▸ **EXERCISE DETAILS**: An exact transcription of all the data is required, with every image removed.

Extracted records

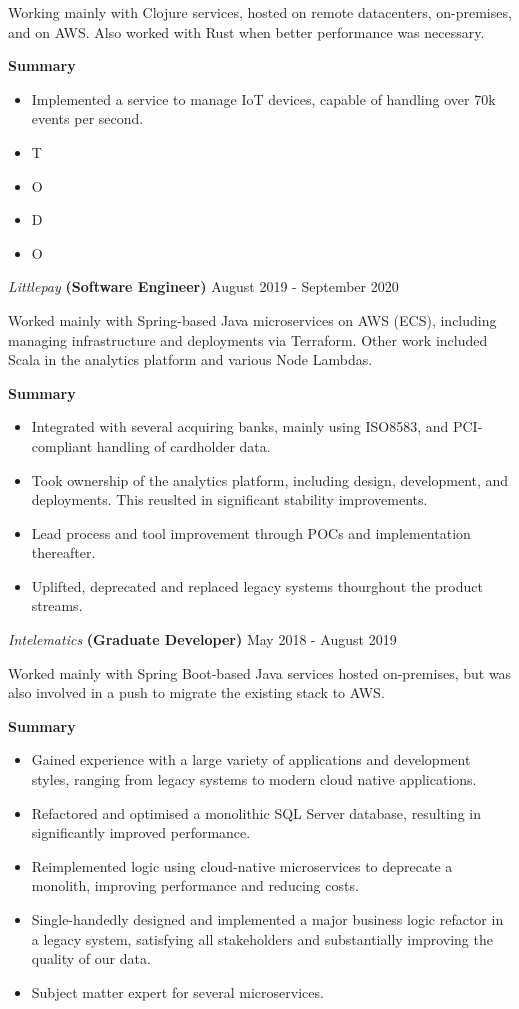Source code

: \documentclass[margin, 11pt]{style}
\begin{document}
\begin{resume}
Working mainly with Clojure services, hosted on remote datacenters, on-premises, and on AWS. Also worked with Rust when better performance was necessary.

\textbf{Summary}

\begin{itemize}
\item Implemented a service to manage IoT devices, capable of handling over 70k events per second.
\item T
\item O
\item D
\item O
\end{itemize}

\pagebreak

{\sl Littlepay} \textbf{(Software Engineer)} \hfill August 2019 - September 2020

Worked mainly with Spring-based Java microservices on AWS (ECS), including managing infrastructure and deployments via Terraform. Other work included Scala in the analytics platform and various Node Lambdas.

\textbf{Summary}

\begin{itemize}
\item Integrated with several acquiring banks, mainly using ISO8583, and PCI-compliant handling of cardholder data.
\item Took ownership of the analytics platform, including design, development, and deployments. This reuslted in significant stability improvements.
\item Lead process and tool improvement through POCs and implementation thereafter.
\item Uplifted, deprecated and replaced legacy systems thourghout the product streams.
\end{itemize}

\vspace{15pt}
{\sl Intelematics} \textbf{(Graduate Developer)} \hfill May 2018 - August 2019

Worked mainly with Spring Boot-based Java services hosted on-premises, but was also involved in a push to migrate the existing stack to AWS.

\textbf{Summary}
\begin{itemize}
\item Gained experience with a large variety of applications and development styles, ranging from legacy systems to modern cloud native applications.
\item Refactored and optimised a monolithic SQL Server database, resulting in significantly improved performance.
\item Reimplemented logic using cloud-native microservices to deprecate a monolith, improving performance and reducing costs.
\item Single-handedly designed and implemented a major business logic refactor in a legacy system, satisfying all stakeholders and substantially improving the quality of our data.
\item Subject matter expert for several microservices.
\end{itemize}


\end{resume}
\end{document}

▸ **RESPONSE**:
Source code

: \documentclass[margin, 11pt]{style}
\begin{document}
\begin{resume}
Working mainly with Clojure services, hosted on remote datacenters, on-premises, and on AWS. Also worked with Rust when better performance was necessary.

\textbf{Summary}

\begin{itemize}
\item Implemented a service to manage IoT devices, capable of handling over 70k events per second.
\item T
\item O
\item D
\item O
\end{itemize}

\pagebreak

{\sl Littlepay} \textbf{(Software Engineer)} \hfill August 2019 - September 2020

Worked mainly with Spring-based Java microservices on AWS (ECS), including managing infrastructure and deployments via Terraform. Other work included Scala in the analytics platform and various Node Lambdas.

\textbf{Summary}

\begin{itemize}
\item Integrated with several acquiring banks, mainly using ISO8583, and PCI-compliant handling of cardholder data.
\item Took ownership of the analytics platform, including design, development, and deployments. This reuslted in significant stability improvements.
\item Lead process and tool improvement through POCs and implementation thereafter.
\item Uplifted, deprecated and replaced legacy systems thourghout the product streams.
\end{itemize}

\vspace{15pt}
{\sl Intelematics} \textbf{(Graduate Developer)} \hfill May 2018 - August 2019

Worked mainly with Spring Boot-based Java services hosted on-premises, but was also involved in a push to migrate the existing stack to AWS.

\textbf{Summary}
\begin{itemize}
\item Gained experience with a large variety of applications and development styles, ranging from legacy systems to modern cloud native applications.
\item Refactored and optimised a monolithic SQL Server database, resulting in significantly improved performance.
\item Reimplemented logic using cloud-native microservices to deprecate a monolith, improving performance and reducing costs.
\item Single-handedly designed and implemented a major business logic refactor in a legacy system, satisfying all stakeholders and substantially improving the quality of our data.
\item Subject matter expert for several microservices.
\end{itemize}


\end{resume}
\end{document}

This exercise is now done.